Le riche héritier est alors redevable de ses choix et de ses actes devant la famille, qui ne se limite pas à ses seuls parents en vie, mais qui englobe les ancêtres d'autrefois et les descendants du futur. Passer le relais est l'intense obligation. Toute l'éducation doit alors constituer l'héritier comme l'usufruitier de biens matériels, le portefeuille de valeurs mobilières, ou immatériels, le carnet d'adresses, qui ne lui appartiennent pas personnellement, mais qui sont la propriété de la lignée dont il n'est qu'un maillon…


VI. Une classe mobilisée

La bourgeoisie se construit continûment. Les bourgeois travaillent sans cesse à conforter la classe bourgeoise. Les collectifs, tels que la « bourgeoisie », la « classe dominante » ou l'« oligarchie », ne sont pas utilisés ici seulement par facilité d'écriture. Par un travail toujours recommencé, la classe entretient les limites qui marquent ses frontières, instruit ses jeunes générations, se préserve des promiscuités gênantes ou menaçantes. 
Fondée sur la richesse matérielle, la bourgeoisie atteint le statut de classe pleine et entière, selon les critères marxistes, par cet effort constant pour se réaliser en tant que groupe social. La bourgeoisie existe ainsi en soi, par sa place dans les rapports de production, mais aussi pour soi, par la mobilisation qu'elle manifeste dans son existence quotidienne en vue de préserver et de transmettre cette position dominante.

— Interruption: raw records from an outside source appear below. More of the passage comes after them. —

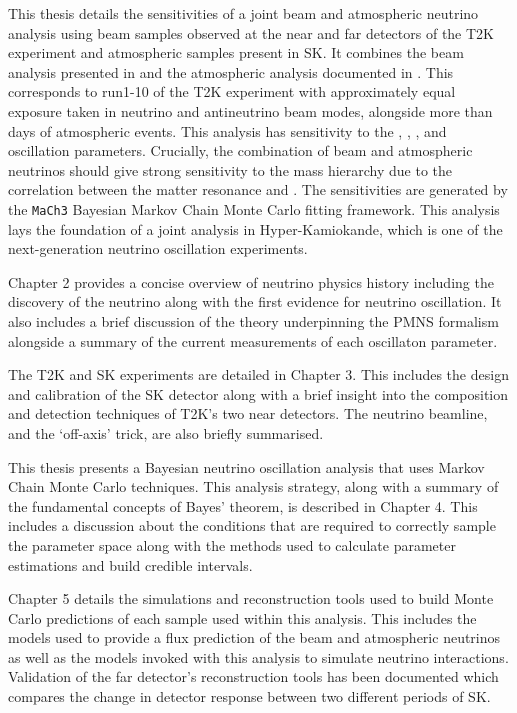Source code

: This thesis details the sensitivities of a joint beam and atmospheric neutrino analysis using beam samples observed at the near and far detectors of the T2K experiment and atmospheric samples present in SK. It combines the beam analysis presented in \cite{Dunne2020-uf} and the atmospheric analysis documented in \cite{Jiang2019-iw}. This corresponds to run1-10 of the T2K experiment with approximately equal exposure taken in neutrino and antineutrino beam modes, alongside more than  days of atmospheric events. This analysis has sensitivity to the , , , and  oscillation parameters. Crucially, the combination of beam and atmospheric neutrinos should give strong sensitivity to the mass hierarchy due to the correlation between the matter resonance and . The sensitivities are generated by the \texttt{MaCh3} Bayesian Markov Chain Monte Carlo fitting framework. This analysis lays the foundation of a joint analysis in Hyper-Kamiokande, which is one of the next-generation neutrino oscillation experiments.

Chapter 2 provides a concise overview of neutrino physics history including the discovery of the neutrino along with the first evidence for neutrino oscillation. It also includes a brief discussion of the theory underpinning the PMNS formalism alongside a summary of the current measurements of each oscillaton parameter.

The T2K and SK experiments are detailed in Chapter 3. This includes the design and calibration of the SK detector along with a brief insight into the composition and detection techniques of T2K's two near detectors. The neutrino beamline, and the `off-axis' trick, are also briefly summarised. 

This thesis presents a Bayesian neutrino oscillation analysis that uses Markov Chain Monte Carlo techniques. This analysis strategy, along with a summary of the fundamental concepts of Bayes' theorem, is described in Chapter 4. This includes a discussion about the conditions that are required to correctly sample the parameter space along with the methods used to calculate parameter estimations and build credible intervals.

Chapter 5 details the simulations and reconstruction tools used to build Monte Carlo predictions of each sample used within this analysis. This includes the models used to provide a flux prediction of the beam and atmospheric neutrinos as well as the models invoked with this analysis to simulate neutrino interactions. Validation of the far detector's reconstruction tools has been documented which compares the change in detector response between two different periods of SK.

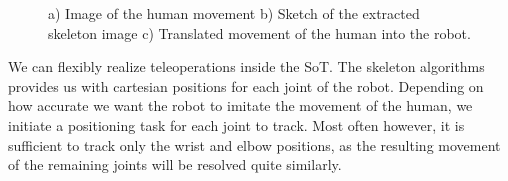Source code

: \begin{figure}[h!]
  \centering
	\caption{a) Image of the human movement b) Sketch of the extracted skeleton image c) Translated movement of the human into the robot.}
    \label{fig:teleop}
\end{figure}

We can flexibly realize teleoperations inside the SoT. The skeleton algorithms provides us with cartesian positions for each joint of the robot. Depending on how accurate we want the robot to imitate the movement of the human, we initiate a positioning task for each joint to track. Most often however, it is sufficient to track only the wrist and elbow positions, as the resulting movement of the remaining joints will be resolved quite similarly. 
\newpage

C'est dans les affaires, dans le monde de l'économie que se fonde le rapport entre les classes qui définit le capitalisme. Karl Marx a montré que la bourgeoisie est le produit de ce rapport d'appropriation privée des moyens de production qui lui permet de prélever une part de la plus-value produite par l'autre classe, constituée à travers le même rapport, le prolétariat. 
Bien que ces rapports d'exploitation aient beaucoup évolué depuis le XIXe   siècle, les héritiers Wendel, actionnaires du holding Wendel Investissement, sont tout autant capitalistes que François de Wendel, sidérurgiste lorrain, grand capitaine d'industrie, comme on disait volontiers à l'époque…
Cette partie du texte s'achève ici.